----- Record excerpts -----

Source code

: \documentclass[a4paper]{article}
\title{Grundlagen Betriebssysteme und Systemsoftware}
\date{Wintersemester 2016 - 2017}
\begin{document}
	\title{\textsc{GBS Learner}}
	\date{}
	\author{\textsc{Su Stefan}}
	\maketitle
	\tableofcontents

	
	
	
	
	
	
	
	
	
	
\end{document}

-----
----- Record excerpts -----

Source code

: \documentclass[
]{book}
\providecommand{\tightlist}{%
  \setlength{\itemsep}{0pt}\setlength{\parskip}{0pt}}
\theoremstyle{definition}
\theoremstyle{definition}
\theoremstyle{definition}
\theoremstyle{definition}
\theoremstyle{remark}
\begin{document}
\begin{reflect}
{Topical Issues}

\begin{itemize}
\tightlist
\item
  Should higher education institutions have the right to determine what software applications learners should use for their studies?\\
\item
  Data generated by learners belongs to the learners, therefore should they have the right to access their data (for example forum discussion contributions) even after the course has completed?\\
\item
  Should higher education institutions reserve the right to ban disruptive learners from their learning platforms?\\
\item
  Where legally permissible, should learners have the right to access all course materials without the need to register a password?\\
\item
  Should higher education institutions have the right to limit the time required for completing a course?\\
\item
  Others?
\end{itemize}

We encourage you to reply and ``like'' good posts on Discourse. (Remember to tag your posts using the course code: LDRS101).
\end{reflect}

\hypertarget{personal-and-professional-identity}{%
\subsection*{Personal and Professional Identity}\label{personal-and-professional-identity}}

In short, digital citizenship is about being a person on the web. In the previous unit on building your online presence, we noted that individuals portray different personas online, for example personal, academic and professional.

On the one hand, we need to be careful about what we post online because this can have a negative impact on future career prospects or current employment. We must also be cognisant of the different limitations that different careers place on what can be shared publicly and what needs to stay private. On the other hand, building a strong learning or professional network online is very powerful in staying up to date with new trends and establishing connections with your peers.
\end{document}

-----

**Required action**
Every line above holding the string "identity" should be listed.

**Result for this task**
\hypertarget{personal-and-professional-identity}{%
\subsection*{Personal and Professional Identity}\label{personal-and-professional-identity}}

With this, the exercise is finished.